» Problem requirements
Copy out each line of the material below that holds the string "html".

» Source records
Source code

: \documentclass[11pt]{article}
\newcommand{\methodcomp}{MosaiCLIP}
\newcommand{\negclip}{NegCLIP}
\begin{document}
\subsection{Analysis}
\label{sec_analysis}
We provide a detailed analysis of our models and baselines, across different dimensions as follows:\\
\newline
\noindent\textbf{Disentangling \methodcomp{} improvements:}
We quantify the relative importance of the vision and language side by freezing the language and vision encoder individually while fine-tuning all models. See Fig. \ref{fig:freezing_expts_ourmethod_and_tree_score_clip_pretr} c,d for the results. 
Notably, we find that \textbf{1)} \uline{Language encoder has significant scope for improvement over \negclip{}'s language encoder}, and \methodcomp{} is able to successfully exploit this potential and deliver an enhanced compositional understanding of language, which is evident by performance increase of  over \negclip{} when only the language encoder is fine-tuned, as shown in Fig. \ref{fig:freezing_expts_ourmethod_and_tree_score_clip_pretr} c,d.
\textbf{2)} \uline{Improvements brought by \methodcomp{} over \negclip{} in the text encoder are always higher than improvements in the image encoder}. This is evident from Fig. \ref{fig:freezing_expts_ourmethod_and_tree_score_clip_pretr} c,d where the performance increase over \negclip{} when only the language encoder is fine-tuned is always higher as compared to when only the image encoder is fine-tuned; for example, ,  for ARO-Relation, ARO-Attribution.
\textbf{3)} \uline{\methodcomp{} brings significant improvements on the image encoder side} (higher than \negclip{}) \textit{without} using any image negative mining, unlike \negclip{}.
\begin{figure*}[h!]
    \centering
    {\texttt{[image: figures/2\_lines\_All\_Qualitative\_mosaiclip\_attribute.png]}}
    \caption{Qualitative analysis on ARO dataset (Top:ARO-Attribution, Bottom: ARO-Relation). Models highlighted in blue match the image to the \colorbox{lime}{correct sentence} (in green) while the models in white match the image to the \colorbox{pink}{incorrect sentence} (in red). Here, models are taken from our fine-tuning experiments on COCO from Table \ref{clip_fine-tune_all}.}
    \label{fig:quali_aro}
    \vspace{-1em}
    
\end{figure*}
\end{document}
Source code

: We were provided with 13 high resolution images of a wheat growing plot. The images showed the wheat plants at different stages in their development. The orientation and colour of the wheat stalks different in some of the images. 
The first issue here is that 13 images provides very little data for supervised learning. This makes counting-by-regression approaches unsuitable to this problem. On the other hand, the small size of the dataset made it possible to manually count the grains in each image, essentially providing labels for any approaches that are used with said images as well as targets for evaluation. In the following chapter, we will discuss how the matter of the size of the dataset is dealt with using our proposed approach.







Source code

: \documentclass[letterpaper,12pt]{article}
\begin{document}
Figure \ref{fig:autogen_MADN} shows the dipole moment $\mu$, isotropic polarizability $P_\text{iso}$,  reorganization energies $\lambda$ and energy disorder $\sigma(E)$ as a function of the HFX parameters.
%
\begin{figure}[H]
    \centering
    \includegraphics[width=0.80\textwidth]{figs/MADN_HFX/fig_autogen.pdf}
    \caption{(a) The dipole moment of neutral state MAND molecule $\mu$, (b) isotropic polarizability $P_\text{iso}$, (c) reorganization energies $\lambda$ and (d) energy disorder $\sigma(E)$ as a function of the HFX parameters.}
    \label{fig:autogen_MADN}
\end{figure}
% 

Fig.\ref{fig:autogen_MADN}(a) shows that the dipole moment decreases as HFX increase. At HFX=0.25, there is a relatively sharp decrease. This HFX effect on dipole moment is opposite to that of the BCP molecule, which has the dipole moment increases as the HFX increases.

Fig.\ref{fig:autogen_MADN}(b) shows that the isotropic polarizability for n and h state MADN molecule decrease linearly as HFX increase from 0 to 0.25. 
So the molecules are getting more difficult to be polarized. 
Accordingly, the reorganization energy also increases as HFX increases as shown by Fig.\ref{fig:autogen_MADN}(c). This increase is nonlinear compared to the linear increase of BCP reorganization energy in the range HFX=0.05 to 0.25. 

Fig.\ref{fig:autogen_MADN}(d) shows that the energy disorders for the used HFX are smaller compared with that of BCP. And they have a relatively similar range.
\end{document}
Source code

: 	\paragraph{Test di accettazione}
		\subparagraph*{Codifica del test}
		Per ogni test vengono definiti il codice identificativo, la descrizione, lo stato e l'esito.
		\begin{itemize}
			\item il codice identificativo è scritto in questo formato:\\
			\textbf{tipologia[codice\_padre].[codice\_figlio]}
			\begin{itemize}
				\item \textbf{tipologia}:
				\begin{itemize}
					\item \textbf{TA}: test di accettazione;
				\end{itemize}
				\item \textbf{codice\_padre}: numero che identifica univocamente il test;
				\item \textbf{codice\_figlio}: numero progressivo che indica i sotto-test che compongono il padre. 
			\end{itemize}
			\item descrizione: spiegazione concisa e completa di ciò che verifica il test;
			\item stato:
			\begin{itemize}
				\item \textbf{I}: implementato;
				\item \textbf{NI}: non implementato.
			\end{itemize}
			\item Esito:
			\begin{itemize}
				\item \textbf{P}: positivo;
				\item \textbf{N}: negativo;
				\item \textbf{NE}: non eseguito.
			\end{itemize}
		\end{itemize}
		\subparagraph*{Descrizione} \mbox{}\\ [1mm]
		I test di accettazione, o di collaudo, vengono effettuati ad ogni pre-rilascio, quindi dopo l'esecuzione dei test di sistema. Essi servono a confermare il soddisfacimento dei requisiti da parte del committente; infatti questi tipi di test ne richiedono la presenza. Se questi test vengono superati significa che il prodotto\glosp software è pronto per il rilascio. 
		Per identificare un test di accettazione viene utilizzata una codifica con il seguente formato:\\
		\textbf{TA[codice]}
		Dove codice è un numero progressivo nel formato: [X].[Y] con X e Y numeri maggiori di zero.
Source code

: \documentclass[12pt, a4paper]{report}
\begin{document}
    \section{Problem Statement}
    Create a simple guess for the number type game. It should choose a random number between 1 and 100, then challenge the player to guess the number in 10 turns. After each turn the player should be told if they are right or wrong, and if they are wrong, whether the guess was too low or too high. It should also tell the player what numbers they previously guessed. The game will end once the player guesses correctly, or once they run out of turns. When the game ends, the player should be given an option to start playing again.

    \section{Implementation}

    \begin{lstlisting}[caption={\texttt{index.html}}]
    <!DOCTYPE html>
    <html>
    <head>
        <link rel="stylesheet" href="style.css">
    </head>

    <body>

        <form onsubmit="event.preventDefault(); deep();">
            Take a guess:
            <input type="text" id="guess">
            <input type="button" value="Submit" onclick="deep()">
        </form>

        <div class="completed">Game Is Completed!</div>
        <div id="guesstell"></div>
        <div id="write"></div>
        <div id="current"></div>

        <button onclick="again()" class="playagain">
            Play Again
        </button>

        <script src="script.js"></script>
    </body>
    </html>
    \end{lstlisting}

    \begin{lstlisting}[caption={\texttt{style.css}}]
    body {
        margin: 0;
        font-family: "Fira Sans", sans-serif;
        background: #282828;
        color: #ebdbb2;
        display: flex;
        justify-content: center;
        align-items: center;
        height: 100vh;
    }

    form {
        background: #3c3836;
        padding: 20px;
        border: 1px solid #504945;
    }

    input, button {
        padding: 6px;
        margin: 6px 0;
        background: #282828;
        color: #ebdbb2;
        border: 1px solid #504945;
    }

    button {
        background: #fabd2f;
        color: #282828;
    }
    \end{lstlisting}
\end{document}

» Problem solution
    \begin{lstlisting}[caption={\texttt{index.html}}]
    <!DOCTYPE html>
    <html>
    </html>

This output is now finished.